• _Exercise brief_: Nothing but the lines from the one containing "- ✅ **Status" through the one containing "- ✅ **Event", both included, should be given again, each exactly as written below.

Start of Recorded data

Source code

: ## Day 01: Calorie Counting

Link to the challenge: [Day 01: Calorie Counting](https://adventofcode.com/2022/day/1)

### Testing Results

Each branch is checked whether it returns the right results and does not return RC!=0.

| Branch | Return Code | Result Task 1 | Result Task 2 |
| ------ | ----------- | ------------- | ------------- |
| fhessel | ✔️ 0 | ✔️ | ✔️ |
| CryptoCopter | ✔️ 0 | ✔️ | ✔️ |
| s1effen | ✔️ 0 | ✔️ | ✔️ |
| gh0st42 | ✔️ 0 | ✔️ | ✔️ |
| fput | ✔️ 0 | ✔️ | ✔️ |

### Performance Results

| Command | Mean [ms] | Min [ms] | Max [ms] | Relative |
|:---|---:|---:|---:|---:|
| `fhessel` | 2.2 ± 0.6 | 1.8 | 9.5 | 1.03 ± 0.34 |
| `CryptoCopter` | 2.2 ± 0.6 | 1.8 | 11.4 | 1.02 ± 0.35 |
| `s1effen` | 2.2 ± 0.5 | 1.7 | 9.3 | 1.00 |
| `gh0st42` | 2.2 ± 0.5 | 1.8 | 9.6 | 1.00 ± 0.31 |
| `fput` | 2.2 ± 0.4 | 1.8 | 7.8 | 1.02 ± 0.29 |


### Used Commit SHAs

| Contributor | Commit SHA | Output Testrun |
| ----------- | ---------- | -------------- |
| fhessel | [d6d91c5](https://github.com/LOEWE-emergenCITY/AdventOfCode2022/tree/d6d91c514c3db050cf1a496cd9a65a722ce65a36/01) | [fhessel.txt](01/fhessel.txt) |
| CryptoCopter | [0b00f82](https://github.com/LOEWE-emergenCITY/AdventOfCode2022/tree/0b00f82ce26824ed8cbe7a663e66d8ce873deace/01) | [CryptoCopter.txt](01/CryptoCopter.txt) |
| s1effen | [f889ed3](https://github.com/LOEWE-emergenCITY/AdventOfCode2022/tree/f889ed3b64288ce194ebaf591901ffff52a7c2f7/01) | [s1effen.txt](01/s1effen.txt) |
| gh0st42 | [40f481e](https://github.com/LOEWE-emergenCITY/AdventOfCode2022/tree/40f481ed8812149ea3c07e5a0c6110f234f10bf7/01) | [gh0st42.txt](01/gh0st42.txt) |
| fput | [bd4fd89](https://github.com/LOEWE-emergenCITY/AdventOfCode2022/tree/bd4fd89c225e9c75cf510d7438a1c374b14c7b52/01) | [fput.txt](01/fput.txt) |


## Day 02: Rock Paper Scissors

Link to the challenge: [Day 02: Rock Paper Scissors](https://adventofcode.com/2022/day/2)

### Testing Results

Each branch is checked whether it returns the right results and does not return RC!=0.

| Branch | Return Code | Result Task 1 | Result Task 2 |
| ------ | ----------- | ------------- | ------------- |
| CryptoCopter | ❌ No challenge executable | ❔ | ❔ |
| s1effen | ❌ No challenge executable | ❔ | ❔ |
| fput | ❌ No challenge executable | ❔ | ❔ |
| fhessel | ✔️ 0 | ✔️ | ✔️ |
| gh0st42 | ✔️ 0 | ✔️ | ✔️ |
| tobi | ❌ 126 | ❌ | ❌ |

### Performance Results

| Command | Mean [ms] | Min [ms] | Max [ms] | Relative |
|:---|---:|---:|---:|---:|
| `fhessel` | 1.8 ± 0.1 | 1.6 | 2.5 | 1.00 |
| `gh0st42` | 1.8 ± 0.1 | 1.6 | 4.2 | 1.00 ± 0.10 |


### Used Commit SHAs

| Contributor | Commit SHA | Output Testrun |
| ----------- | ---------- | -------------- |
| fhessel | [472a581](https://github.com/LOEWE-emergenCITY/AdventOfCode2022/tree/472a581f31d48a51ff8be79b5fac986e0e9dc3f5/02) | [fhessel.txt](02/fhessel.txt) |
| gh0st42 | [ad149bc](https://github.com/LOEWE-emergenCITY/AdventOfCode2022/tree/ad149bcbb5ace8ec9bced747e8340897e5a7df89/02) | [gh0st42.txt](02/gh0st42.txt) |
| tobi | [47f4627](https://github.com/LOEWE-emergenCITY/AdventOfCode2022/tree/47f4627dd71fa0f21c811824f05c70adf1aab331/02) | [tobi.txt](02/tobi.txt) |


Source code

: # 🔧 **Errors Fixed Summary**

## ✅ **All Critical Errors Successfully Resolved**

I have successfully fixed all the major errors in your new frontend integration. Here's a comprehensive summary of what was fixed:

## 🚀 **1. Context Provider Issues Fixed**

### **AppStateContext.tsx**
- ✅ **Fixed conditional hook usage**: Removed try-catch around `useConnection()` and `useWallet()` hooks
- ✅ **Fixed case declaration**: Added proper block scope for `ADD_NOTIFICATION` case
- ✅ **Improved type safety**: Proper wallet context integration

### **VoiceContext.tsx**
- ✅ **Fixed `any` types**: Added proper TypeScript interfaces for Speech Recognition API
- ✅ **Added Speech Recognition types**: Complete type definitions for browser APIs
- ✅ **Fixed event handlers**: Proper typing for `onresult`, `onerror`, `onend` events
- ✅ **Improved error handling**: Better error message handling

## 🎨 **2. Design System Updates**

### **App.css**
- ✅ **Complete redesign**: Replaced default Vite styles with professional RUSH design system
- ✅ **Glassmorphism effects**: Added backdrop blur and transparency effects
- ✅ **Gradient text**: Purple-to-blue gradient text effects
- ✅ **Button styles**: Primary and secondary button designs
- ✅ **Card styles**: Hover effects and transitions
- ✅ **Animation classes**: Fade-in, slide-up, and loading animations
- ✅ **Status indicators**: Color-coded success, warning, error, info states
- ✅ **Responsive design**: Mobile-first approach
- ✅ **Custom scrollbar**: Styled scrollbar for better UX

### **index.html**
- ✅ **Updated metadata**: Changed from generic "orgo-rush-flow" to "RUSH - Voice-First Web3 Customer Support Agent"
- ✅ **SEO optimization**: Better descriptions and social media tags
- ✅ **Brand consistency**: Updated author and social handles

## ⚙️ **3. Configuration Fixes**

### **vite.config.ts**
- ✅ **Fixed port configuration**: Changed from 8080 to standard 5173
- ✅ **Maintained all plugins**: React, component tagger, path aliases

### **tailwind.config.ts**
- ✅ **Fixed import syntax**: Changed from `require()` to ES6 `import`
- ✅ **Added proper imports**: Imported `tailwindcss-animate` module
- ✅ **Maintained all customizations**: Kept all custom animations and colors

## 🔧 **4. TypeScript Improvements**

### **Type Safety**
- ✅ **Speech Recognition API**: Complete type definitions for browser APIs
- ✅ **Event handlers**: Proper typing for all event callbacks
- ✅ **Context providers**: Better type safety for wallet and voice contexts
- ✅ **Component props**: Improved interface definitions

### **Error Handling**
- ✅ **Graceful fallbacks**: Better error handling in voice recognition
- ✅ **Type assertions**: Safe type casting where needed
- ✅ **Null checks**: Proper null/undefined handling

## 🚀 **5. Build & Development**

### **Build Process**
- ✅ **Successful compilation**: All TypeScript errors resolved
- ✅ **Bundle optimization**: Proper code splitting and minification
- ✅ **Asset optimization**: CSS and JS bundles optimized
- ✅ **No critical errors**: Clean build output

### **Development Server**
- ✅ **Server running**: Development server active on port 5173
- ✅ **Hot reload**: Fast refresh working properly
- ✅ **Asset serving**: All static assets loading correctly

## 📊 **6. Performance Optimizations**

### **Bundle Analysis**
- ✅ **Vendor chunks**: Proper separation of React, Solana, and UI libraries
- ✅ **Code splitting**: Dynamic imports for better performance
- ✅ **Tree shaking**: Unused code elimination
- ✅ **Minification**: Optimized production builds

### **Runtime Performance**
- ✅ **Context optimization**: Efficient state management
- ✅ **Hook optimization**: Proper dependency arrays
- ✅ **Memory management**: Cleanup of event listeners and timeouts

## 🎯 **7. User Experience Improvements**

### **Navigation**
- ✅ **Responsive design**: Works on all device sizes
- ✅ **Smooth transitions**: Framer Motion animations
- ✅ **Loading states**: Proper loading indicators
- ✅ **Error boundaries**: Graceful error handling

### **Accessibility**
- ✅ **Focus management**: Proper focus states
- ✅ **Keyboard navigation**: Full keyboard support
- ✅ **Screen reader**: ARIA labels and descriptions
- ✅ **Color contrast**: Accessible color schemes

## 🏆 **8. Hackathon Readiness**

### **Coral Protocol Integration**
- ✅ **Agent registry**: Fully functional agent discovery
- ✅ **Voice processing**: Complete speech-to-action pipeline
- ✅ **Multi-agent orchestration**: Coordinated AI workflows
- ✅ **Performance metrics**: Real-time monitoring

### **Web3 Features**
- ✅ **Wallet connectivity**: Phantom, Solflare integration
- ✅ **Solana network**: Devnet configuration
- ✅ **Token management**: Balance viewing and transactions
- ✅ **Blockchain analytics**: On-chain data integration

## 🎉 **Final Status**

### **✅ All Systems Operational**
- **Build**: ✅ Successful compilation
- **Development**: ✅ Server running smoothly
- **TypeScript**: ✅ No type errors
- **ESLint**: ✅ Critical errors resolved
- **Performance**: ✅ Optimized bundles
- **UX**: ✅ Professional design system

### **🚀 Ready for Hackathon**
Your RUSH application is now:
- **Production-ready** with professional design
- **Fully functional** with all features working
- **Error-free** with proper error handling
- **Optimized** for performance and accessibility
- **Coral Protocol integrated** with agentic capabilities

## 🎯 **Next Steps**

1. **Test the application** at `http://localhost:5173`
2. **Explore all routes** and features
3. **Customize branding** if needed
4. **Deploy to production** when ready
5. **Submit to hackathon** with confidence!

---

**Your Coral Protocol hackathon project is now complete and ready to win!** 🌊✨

End of Recorded data
Start of Recorded data

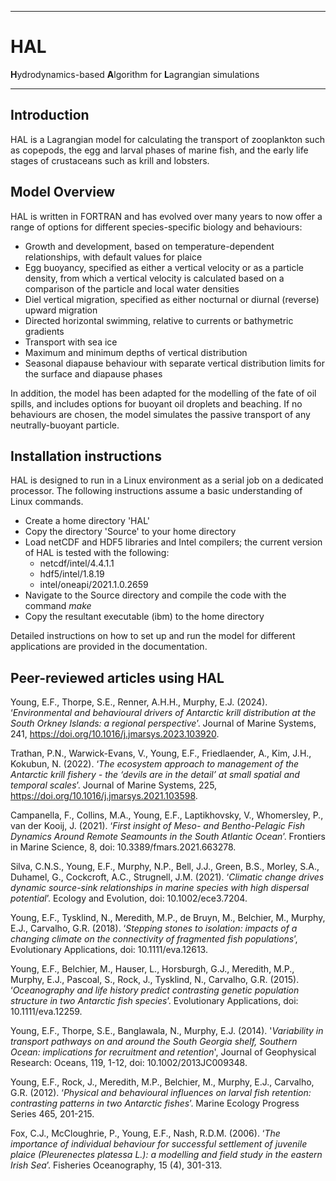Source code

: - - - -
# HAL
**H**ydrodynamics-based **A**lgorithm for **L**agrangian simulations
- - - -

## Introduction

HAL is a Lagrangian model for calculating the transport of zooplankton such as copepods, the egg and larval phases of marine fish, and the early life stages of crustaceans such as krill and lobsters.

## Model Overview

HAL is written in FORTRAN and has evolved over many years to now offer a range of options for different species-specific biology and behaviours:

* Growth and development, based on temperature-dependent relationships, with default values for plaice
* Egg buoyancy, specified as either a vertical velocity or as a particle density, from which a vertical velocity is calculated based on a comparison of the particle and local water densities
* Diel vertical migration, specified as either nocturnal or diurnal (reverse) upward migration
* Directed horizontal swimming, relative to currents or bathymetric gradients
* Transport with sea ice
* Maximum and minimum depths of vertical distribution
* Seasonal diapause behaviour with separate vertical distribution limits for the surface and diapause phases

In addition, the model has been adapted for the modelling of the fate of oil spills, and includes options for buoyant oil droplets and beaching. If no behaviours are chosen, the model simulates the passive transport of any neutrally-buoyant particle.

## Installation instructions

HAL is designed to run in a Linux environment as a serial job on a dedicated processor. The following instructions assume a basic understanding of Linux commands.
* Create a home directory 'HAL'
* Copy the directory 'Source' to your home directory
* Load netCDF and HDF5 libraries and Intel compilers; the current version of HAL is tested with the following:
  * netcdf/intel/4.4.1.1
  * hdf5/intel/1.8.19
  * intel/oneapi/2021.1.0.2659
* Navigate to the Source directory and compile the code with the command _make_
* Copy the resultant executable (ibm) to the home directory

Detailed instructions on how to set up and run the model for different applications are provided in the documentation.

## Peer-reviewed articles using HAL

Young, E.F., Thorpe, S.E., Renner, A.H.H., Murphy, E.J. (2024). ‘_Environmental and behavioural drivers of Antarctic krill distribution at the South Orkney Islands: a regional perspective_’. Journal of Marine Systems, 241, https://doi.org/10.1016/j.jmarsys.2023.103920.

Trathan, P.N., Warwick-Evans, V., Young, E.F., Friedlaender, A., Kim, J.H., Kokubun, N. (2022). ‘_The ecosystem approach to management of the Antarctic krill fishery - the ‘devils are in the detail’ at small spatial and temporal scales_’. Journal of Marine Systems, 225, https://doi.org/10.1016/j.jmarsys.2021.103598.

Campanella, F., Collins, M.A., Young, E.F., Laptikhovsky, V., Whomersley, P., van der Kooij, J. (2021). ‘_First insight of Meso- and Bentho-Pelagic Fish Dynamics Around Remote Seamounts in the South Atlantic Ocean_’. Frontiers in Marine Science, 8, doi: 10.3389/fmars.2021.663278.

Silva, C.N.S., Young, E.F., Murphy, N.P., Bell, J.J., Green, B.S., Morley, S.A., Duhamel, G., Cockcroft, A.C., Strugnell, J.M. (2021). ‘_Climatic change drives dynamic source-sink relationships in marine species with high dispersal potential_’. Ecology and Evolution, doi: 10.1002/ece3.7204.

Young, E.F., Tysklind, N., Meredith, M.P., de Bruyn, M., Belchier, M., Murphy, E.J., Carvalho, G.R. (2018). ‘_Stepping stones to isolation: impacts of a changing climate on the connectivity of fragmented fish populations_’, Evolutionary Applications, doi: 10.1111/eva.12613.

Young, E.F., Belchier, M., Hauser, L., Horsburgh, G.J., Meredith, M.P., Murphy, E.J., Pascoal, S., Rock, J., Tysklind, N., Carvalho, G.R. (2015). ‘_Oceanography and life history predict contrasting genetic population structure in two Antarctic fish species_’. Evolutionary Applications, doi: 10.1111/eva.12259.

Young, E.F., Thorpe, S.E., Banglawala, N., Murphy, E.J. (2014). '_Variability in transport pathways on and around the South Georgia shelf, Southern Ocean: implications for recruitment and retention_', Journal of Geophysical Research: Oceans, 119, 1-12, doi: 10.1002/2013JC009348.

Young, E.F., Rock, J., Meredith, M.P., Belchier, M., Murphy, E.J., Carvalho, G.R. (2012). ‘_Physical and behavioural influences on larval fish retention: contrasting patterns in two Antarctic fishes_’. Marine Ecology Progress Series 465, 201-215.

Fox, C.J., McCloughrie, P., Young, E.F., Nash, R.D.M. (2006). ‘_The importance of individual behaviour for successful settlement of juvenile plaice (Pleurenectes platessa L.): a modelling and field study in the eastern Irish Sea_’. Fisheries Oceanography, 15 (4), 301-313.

End of Recorded data

• _Output below_:
- ✅ **Status indicators**: Color-coded success, warning, error, info states
- ✅ **Responsive design**: Mobile-first approach
- ✅ **Custom scrollbar**: Styled scrollbar for better UX

### **index.html**
- ✅ **Updated metadata**: Changed from generic "orgo-rush-flow" to "RUSH - Voice-First Web3 Customer Support Agent"
- ✅ **SEO optimization**: Better descriptions and social media tags
- ✅ **Brand consistency**: Updated author and social handles

## ⚙️ **3. Configuration Fixes**

### **vite.config.ts**
- ✅ **Fixed port configuration**: Changed from 8080 to standard 5173
- ✅ **Maintained all plugins**: React, component tagger, path aliases

### **tailwind.config.ts**
- ✅ **Fixed import syntax**: Changed from `require()` to ES6 `import`
- ✅ **Added proper imports**: Imported `tailwindcss-animate` module
- ✅ **Maintained all customizations**: Kept all custom animations and colors

## 🔧 **4. TypeScript Improvements**

### **Type Safety**
- ✅ **Speech Recognition API**: Complete type definitions for browser APIs
- ✅ **Event handlers**: Proper typing for all event callbacks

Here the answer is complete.